Monday, November 12, 2007

THIS WEEK'S FINDS
Nov. 11-17


"Parables" - Rebekah Higgs
This one starts almost before the musicians have picked up their instruments. We hear tuning, we hear the singer warming up, and then we hear the song kick in, but listen carefully--in addition to the instantly engaging and well-textured groove, you'll hear a layer or two of ghostly electronics echoing in the aural distance. Unlike many who have explored a mix of acoustic and electronic sounds (often a simple mashing of acoustic guitar and laptop effects), Higgs uses electronics with an orchestral flair, weaving beautiful howls and altered vocal effects into a down-home mix of guitar, drums, banjo, and strings. At the song's center are a resilient, six-measure melody (the same for both verse and chorus) and Higgs' breathy-scratchy, bumpy-yet-frisky voice. Together they can do no wrong; interspersed with noodly sections featuring the words "I will" amidst an eddying swirl of loops, indistinct sounds, stray lyrics, and banjo, the main melody returns each time like a trusty friend. The end result is hypnotic--the song is five minutes long but might as well be two or ten, time kind of becoming elastic in the hands of this 24-year-old singer/songwriter/guitarist from Halifax with a bright bright future. "Parables" is the lead track off her self-titled debut CD, given a remastered, Canada-wide release last month by Toronto-based
Outside Music. (Higgs had self-released the CD in a limited release last year; the Outside version also contains two extra songs.) MP3 via Outside Music; thanks to Chrome Waves for the lead.

"Alarm Clock" - the Rumble Strips
A sprightly slice of good-humored British neo new wave pop, plus horns. The sax and trumpet deliver their old-fashioned horn chart with a slaphappy abandon that enhances the general drollery, but then here's the twist: "Alarm Clock" is not actually a carefree song, as it concerns the unhumorous reality of having to work at a dreary job day after day. What the music reflects, however, is the spirit with which our narrator struggles with this ubiquitous misfortune--not to mention "solves" the problem of the bothersome alarm clock ("So I hit him with a hammer/And now he's quite subdued"). Singer Charlie Waller has a bit of Andy Partridge's spirited wail and he and his three bandmates most definitely like to bang, blow, and hit their instruments with incautious glee; at this point it's hard to imagine that anything they sing about, however serious, will sound somber. The Rumble Strips hail from Tavistock, a small Devonshire town near the Cornwall border in southwest England; "Alarm Clock" is from their six-song Alarm Clock EP, the band's first U.S. release, which will be out next month on
Kanine Records. A shorter version of this EP came out earlier in the year in the U.K.; "Alarm Clock" can also be found on the Rumble Strips' debut full-length, Girls and Weather, which was released in the U.K. in September on Island Records. MP3 courtesy of Spin.
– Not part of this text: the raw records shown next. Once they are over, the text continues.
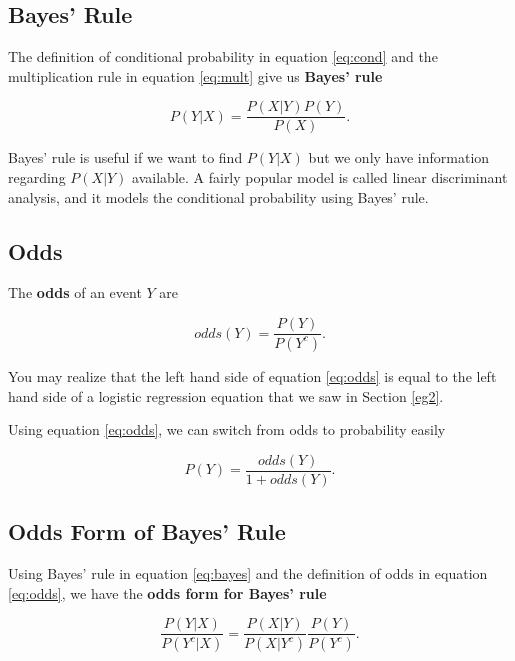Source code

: \documentclass[
]{book}
\begin{document}
\subsection{Bayes' Rule}\label{bayes-rule}

The definition of conditional probability in equation \eqref{eq:cond} and the multiplication rule in equation \eqref{eq:mult} give us \textbf{Bayes' rule}

\begin{equation} 
P(Y|X) = \frac{P(X|Y)P(Y)}{P(X)}.
\label{eq:bayes}
\end{equation}

Bayes' rule is useful if we want to find \(P(Y|X)\) but we only have information regarding \(P(X|Y)\) available. A fairly popular model is called linear discriminant analysis, and it models the conditional probability using Bayes' rule.

\subsection{Odds}\label{odds}

The \textbf{odds} of an event \(Y\) are

\begin{equation} 
odds(Y) = \frac{P(Y)}{P(Y^c)}.
\label{eq:odds}
\end{equation}

You may realize that the left hand side of equation \eqref{eq:odds} is equal to the left hand side of a logistic regression equation that we saw in Section \ref{eg2}.

Using equation \eqref{eq:odds}, we can switch from odds to probability easily

\begin{equation} 
P(Y) = \frac{odds(Y)}{1 + odds(Y)}.
\label{eq:odds2}
\end{equation}

\subsection{Odds Form of Bayes' Rule}\label{odds-form-of-bayes-rule}

Using Bayes' rule in equation \eqref{eq:bayes} and the definition of odds in equation \eqref{eq:odds}, we have the \textbf{odds form for Bayes' rule}

\begin{equation} 
\frac{P(Y|X)}{P(Y^c|X)} = \frac{P(X|Y)}{P(X|Y^c)} \frac{P(Y)}{P(Y^c)}. 
\label{eq:oddsbayes}
\end{equation}
\end{document}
"Five O'Clock News" - Ryan Scott
This languorous, slightly jazzy ballad, in three-quarter time, is a definite grower. Scott has a distinctive, somewhat smoky, large-mouthed voice, with nice range and a pliable tone--an ideal tool, as it turns out, for this deceptively complex little song. While there appear, more or less, to be verses and a chorus and maybe a bridge, lyrically, the music slides sneakily from section to section, augmented by understated changes as sections repeat, the sneaky feeling complemented by the melody's tendency to swing across the three-beat measures, most syllables in the lyrics stretching out for two or more beats. And then, lo and behold, the central (albeit subtle) hook, to my ears, is the one-sentence chorus, in which Scott placidly lobs a ten-syllable run in which each syllable is precisely one beat long--from the word "sweater" to the words "for me" (from 0:52 to 0:58 the first time we hear it), and does it with an appealing ascending/descending melody, finishing on the sidestep of an unresolved chord. The second time we hear this exact sentence we get fourteen straight one-beat syllables, beginning with the word "clock" (2:36), with the song ending when the sentence ends, unresolved chord still hanging in the air. Trained as a jazz guitarist, Scott moved to NYC from the Bay Area in 2001, only 18 at the time, to make his way as a singer/songwriter. "Five O'Clock News" is from the CD Smoke & Licorice, released in September by Brooklyn-based
CrystalTop Music. This is officially Scott's second CD, but features eight songs that were also on his debut CD, Five O'Clock News, which had a limited release in the middle of last year.